Bacteriology of Tubotympanic CSOM
The bacteria commonly involved in tubotympanic CSOM include both aerobic and anaerobic organisms:
- Aerobic Bacteria:
- Pseudomonas aeruginosa
- Proteus species
- Escherichia coli (E. coli)
- Staphylococcus aureus
- Anaerobic Bacteria:
- Bacteroides fragilis
- Anaerobic streptococci
Clinical Features of Tubotympanic CSOM
The main clinical features of Tubotympanic Chronic Suppurative Otitis Media (CSOM) include:
Ear Discharge
Typically non-offensive, mucoid or mucopurulent in nature. The discharge may be constant or intermittent, often appearing during upper respiratory tract infections or when water accidentally enters the ear.
Hearing Loss – Round Window Shielding Effect in Tubotympanic CSOM
Hearing loss is usually conductive and rarely exceeds 50 dB. Some patients report a paradoxical experience—hearing feels better when there is discharge than when the ear is dry.

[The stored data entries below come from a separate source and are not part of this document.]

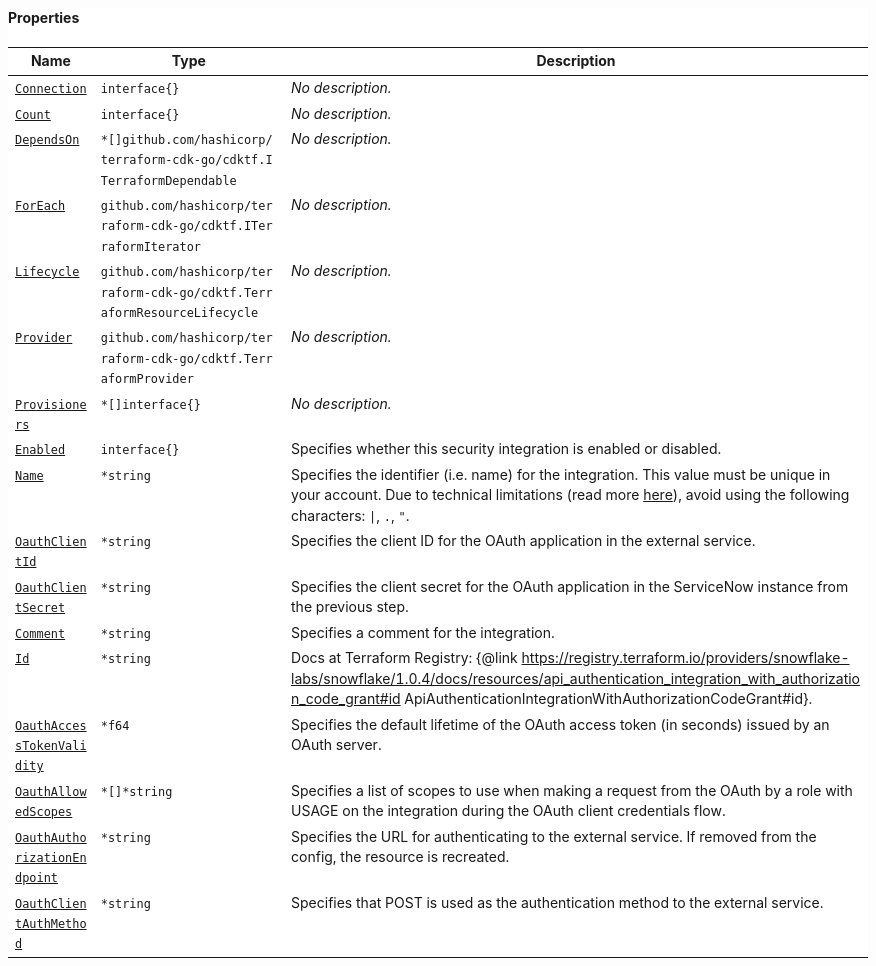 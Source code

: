 #### Properties <a name="Properties" id="Properties"></a>

| **Name** | **Type** | **Description** |
| --- | --- | --- |
| <code><a href="#@cdktf/provider-snowflake.apiAuthenticationIntegrationWithAuthorizationCodeGrant.ApiAuthenticationIntegrationWithAuthorizationCodeGrantConfig.property.connection">Connection</a></code> | <code>interface{}</code> | *No description.* |
| <code><a href="#@cdktf/provider-snowflake.apiAuthenticationIntegrationWithAuthorizationCodeGrant.ApiAuthenticationIntegrationWithAuthorizationCodeGrantConfig.property.count">Count</a></code> | <code>interface{}</code> | *No description.* |
| <code><a href="#@cdktf/provider-snowflake.apiAuthenticationIntegrationWithAuthorizationCodeGrant.ApiAuthenticationIntegrationWithAuthorizationCodeGrantConfig.property.dependsOn">DependsOn</a></code> | <code>*[]github.com/hashicorp/terraform-cdk-go/cdktf.ITerraformDependable</code> | *No description.* |
| <code><a href="#@cdktf/provider-snowflake.apiAuthenticationIntegrationWithAuthorizationCodeGrant.ApiAuthenticationIntegrationWithAuthorizationCodeGrantConfig.property.forEach">ForEach</a></code> | <code>github.com/hashicorp/terraform-cdk-go/cdktf.ITerraformIterator</code> | *No description.* |
| <code><a href="#@cdktf/provider-snowflake.apiAuthenticationIntegrationWithAuthorizationCodeGrant.ApiAuthenticationIntegrationWithAuthorizationCodeGrantConfig.property.lifecycle">Lifecycle</a></code> | <code>github.com/hashicorp/terraform-cdk-go/cdktf.TerraformResourceLifecycle</code> | *No description.* |
| <code><a href="#@cdktf/provider-snowflake.apiAuthenticationIntegrationWithAuthorizationCodeGrant.ApiAuthenticationIntegrationWithAuthorizationCodeGrantConfig.property.provider">Provider</a></code> | <code>github.com/hashicorp/terraform-cdk-go/cdktf.TerraformProvider</code> | *No description.* |
| <code><a href="#@cdktf/provider-snowflake.apiAuthenticationIntegrationWithAuthorizationCodeGrant.ApiAuthenticationIntegrationWithAuthorizationCodeGrantConfig.property.provisioners">Provisioners</a></code> | <code>*[]interface{}</code> | *No description.* |
| <code><a href="#@cdktf/provider-snowflake.apiAuthenticationIntegrationWithAuthorizationCodeGrant.ApiAuthenticationIntegrationWithAuthorizationCodeGrantConfig.property.enabled">Enabled</a></code> | <code>interface{}</code> | Specifies whether this security integration is enabled or disabled. |
| <code><a href="#@cdktf/provider-snowflake.apiAuthenticationIntegrationWithAuthorizationCodeGrant.ApiAuthenticationIntegrationWithAuthorizationCodeGrantConfig.property.name">Name</a></code> | <code>*string</code> | Specifies the identifier (i.e. name) for the integration. This value must be unique in your account. Due to technical limitations (read more [here](../guides/identifiers_rework_design_decisions#known-limitations-and-identifier-recommendations)), avoid using the following characters: `\|`, `.`, `"`. |
| <code><a href="#@cdktf/provider-snowflake.apiAuthenticationIntegrationWithAuthorizationCodeGrant.ApiAuthenticationIntegrationWithAuthorizationCodeGrantConfig.property.oauthClientId">OauthClientId</a></code> | <code>*string</code> | Specifies the client ID for the OAuth application in the external service. |
| <code><a href="#@cdktf/provider-snowflake.apiAuthenticationIntegrationWithAuthorizationCodeGrant.ApiAuthenticationIntegrationWithAuthorizationCodeGrantConfig.property.oauthClientSecret">OauthClientSecret</a></code> | <code>*string</code> | Specifies the client secret for the OAuth application in the ServiceNow instance from the previous step. |
| <code><a href="#@cdktf/provider-snowflake.apiAuthenticationIntegrationWithAuthorizationCodeGrant.ApiAuthenticationIntegrationWithAuthorizationCodeGrantConfig.property.comment">Comment</a></code> | <code>*string</code> | Specifies a comment for the integration. |
| <code><a href="#@cdktf/provider-snowflake.apiAuthenticationIntegrationWithAuthorizationCodeGrant.ApiAuthenticationIntegrationWithAuthorizationCodeGrantConfig.property.id">Id</a></code> | <code>*string</code> | Docs at Terraform Registry: {@link https://registry.terraform.io/providers/snowflake-labs/snowflake/1.0.4/docs/resources/api_authentication_integration_with_authorization_code_grant#id ApiAuthenticationIntegrationWithAuthorizationCodeGrant#id}. |
| <code><a href="#@cdktf/provider-snowflake.apiAuthenticationIntegrationWithAuthorizationCodeGrant.ApiAuthenticationIntegrationWithAuthorizationCodeGrantConfig.property.oauthAccessTokenValidity">OauthAccessTokenValidity</a></code> | <code>*f64</code> | Specifies the default lifetime of the OAuth access token (in seconds) issued by an OAuth server. |
| <code><a href="#@cdktf/provider-snowflake.apiAuthenticationIntegrationWithAuthorizationCodeGrant.ApiAuthenticationIntegrationWithAuthorizationCodeGrantConfig.property.oauthAllowedScopes">OauthAllowedScopes</a></code> | <code>*[]*string</code> | Specifies a list of scopes to use when making a request from the OAuth by a role with USAGE on the integration during the OAuth client credentials flow. |
| <code><a href="#@cdktf/provider-snowflake.apiAuthenticationIntegrationWithAuthorizationCodeGrant.ApiAuthenticationIntegrationWithAuthorizationCodeGrantConfig.property.oauthAuthorizationEndpoint">OauthAuthorizationEndpoint</a></code> | <code>*string</code> | Specifies the URL for authenticating to the external service. If removed from the config, the resource is recreated. |
| <code><a href="#@cdktf/provider-snowflake.apiAuthenticationIntegrationWithAuthorizationCodeGrant.ApiAuthenticationIntegrationWithAuthorizationCodeGrantConfig.property.oauthClientAuthMethod">OauthClientAuthMethod</a></code> | <code>*string</code> | Specifies that POST is used as the authentication method to the external service. |
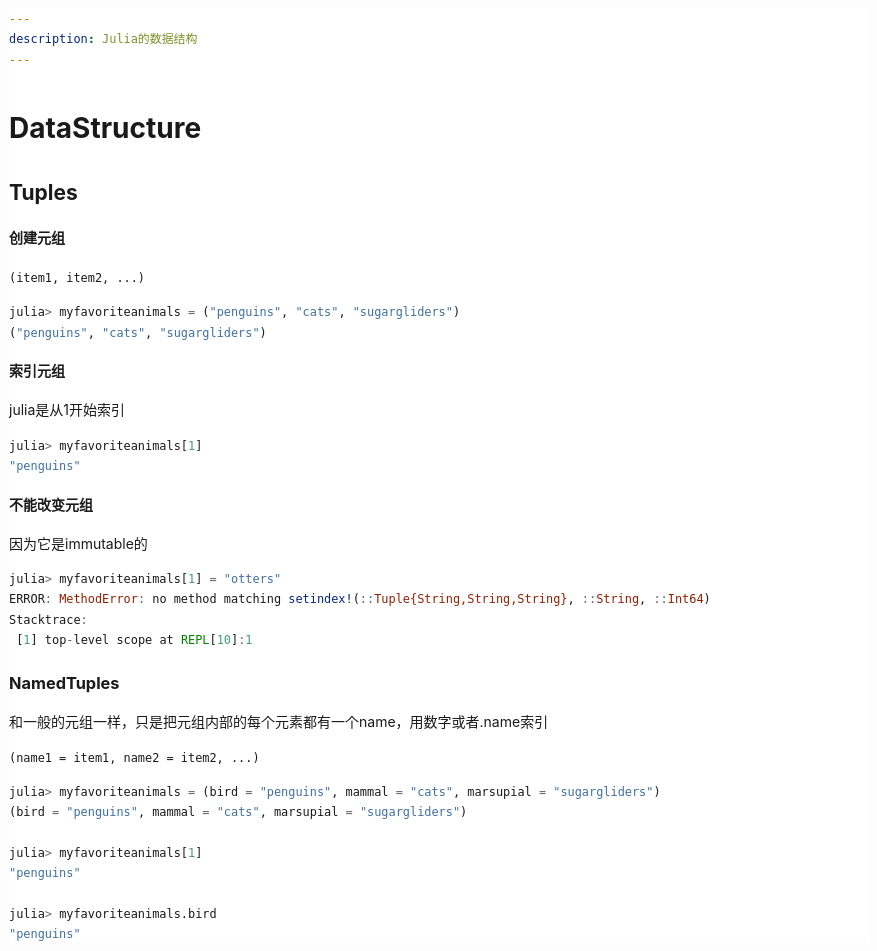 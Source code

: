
 ```yaml
---
description: Julia的数据结构
---
```


# DataStructure

## Tuples

#### 创建元组

`(item1, item2, ...)`

```julia
julia> myfavoriteanimals = ("penguins", "cats", "sugargliders")
("penguins", "cats", "sugargliders")
```

#### 索引元组

julia是从1开始索引

```julia
julia> myfavoriteanimals[1]
"penguins"
```

#### 不能改变元组

因为它是immutable的

```julia
julia> myfavoriteanimals[1] = "otters"
ERROR: MethodError: no method matching setindex!(::Tuple{String,String,String}, ::String, ::Int64)
Stacktrace:
 [1] top-level scope at REPL[10]:1
```

### NamedTuples

和一般的元组一样，只是把元组内部的每个元素都有一个name，用数字或者.name索引

`(name1 = item1, name2 = item2, ...)`

```julia
julia> myfavoriteanimals = (bird = "penguins", mammal = "cats", marsupial = "sugargliders")
(bird = "penguins", mammal = "cats", marsupial = "sugargliders")

julia> myfavoriteanimals[1]
"penguins"

julia> myfavoriteanimals.bird
"penguins"

```
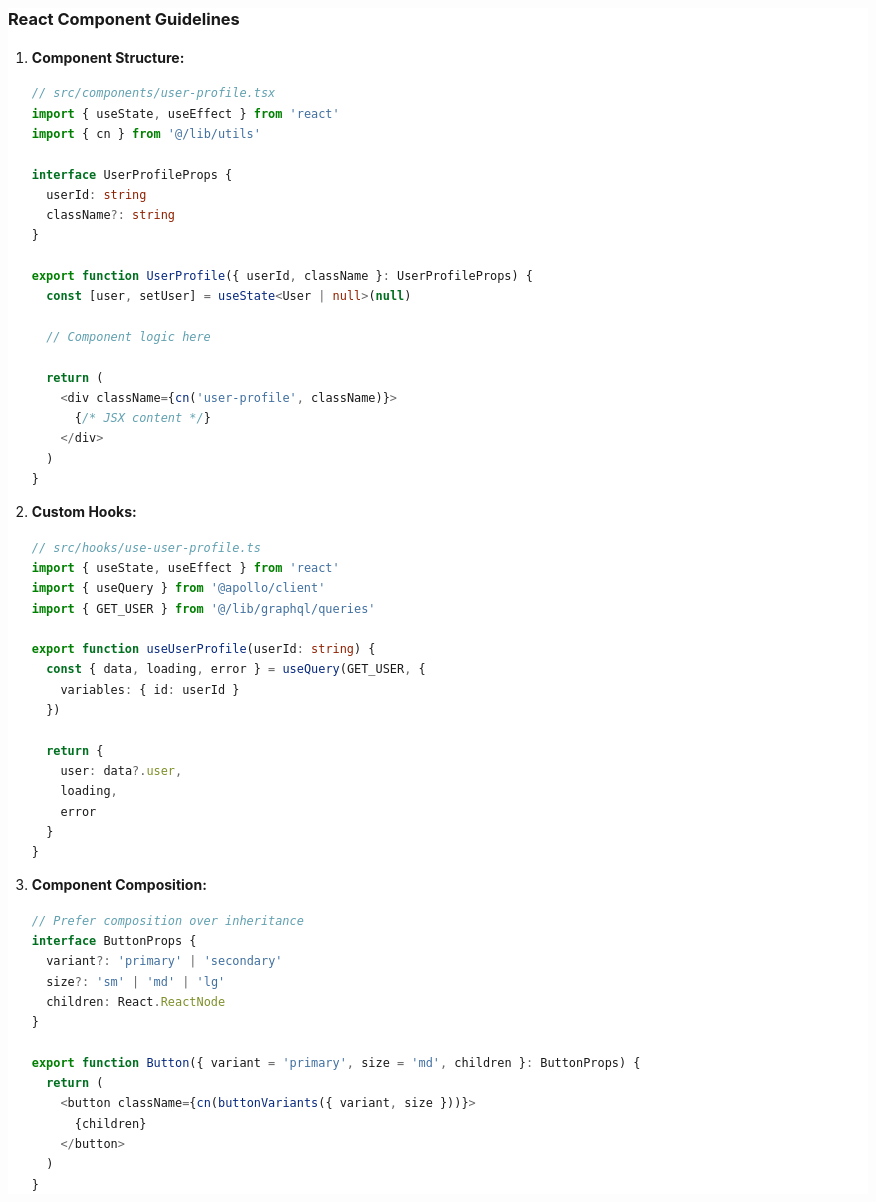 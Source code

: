 ### React Component Guidelines

1. **Component Structure:**
   ```typescript
   // src/components/user-profile.tsx
   import { useState, useEffect } from 'react'
   import { cn } from '@/lib/utils'

   interface UserProfileProps {
     userId: string
     className?: string
   }

   export function UserProfile({ userId, className }: UserProfileProps) {
     const [user, setUser] = useState<User | null>(null)

     // Component logic here

     return (
       <div className={cn('user-profile', className)}>
         {/* JSX content */}
       </div>
     )
   }
   ```

2. **Custom Hooks:**
   ```typescript
   // src/hooks/use-user-profile.ts
   import { useState, useEffect } from 'react'
   import { useQuery } from '@apollo/client'
   import { GET_USER } from '@/lib/graphql/queries'

   export function useUserProfile(userId: string) {
     const { data, loading, error } = useQuery(GET_USER, {
       variables: { id: userId }
     })

     return {
       user: data?.user,
       loading,
       error
     }
   }
   ```

3. **Component Composition:**
   ```typescript
   // Prefer composition over inheritance
   interface ButtonProps {
     variant?: 'primary' | 'secondary'
     size?: 'sm' | 'md' | 'lg'
     children: React.ReactNode
   }

   export function Button({ variant = 'primary', size = 'md', children }: ButtonProps) {
     return (
       <button className={cn(buttonVariants({ variant, size }))}>
         {children}
       </button>
     )
   }
   ```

This is explained by the round window shielding effect: in a dry ear with perforation, sound waves hit both the oval and round windows simultaneously, cancelling each other’s effects. The presence of discharge helps maintain a phase differential, improving sound transmission.
Perforation
Always central in location. It can be anterior, posterior, inferior to the handle of malleus, or subtotal, extending up to the annulus.
Middle Ear Mucosa
Normally pale pink and moist. When inflamed, it appears red, oedematous, swollen, and may show occasional polyp formation.
Investigations in Tubotympanic CSOM
The following investigations help assess tubotympanic CSOM:
- Microscopic Ear Examination:
Reveals granulation tissue, squamous epithelium ingrowth, the condition of the ossicular chain, tympanosclerosis, and adhesions. - Audiogram:
Typically shows conductive hearing loss. A sensorineural component may also be present in some cases. - Culture and Sensitivity Testing:
Identifying the bacteria from ear discharge helps in selecting effective antibiotic ear drops. - Mastoid X-rays or CT Scan (Temporal Bone):
The mastoid may appear sclerotic or pneumatized with clouding of air cells. Importantly, there’s no bone destruction—unlike in atticoantral CSOM.
Treatment of Tubotympanic CSOM
Advise: Seek NHS guide to ear infections, including chronic cases or your GP if you have concerns.
The main goals are to control infection, stop ear discharge, and later, improve hearing. Management includes:
- Aural Toilet:
Careful cleaning to remove discharge and debris, enhancing the effect of topical antibiotics. - Ear Drops:
Antibiotic drops such as neomycin, polymyxin, or gentamicin are commonly used. - Systemic Antibiotics:
Reserved for acute exacerbations or when there is systemic infection. - Precautions:
Patients should avoid getting water into the ears (e.g., during hair washing) and avoid forceful nose blowing. - Surgical Treatment:
Removal of polyps or granulation tissue as part of ear cleaning (aural toilet). Avulsion techniques are avoided. - Addressing Contributory Causes:
Treatment of related conditions like adenoidal infection, maxillary sinusitis, or nasal allergies. - Reconstructive Surgery:
Once the ear is dry, procedures like myringoplasty, with or without ossicular chain reconstruction, can help close the perforation and prevent recurrence.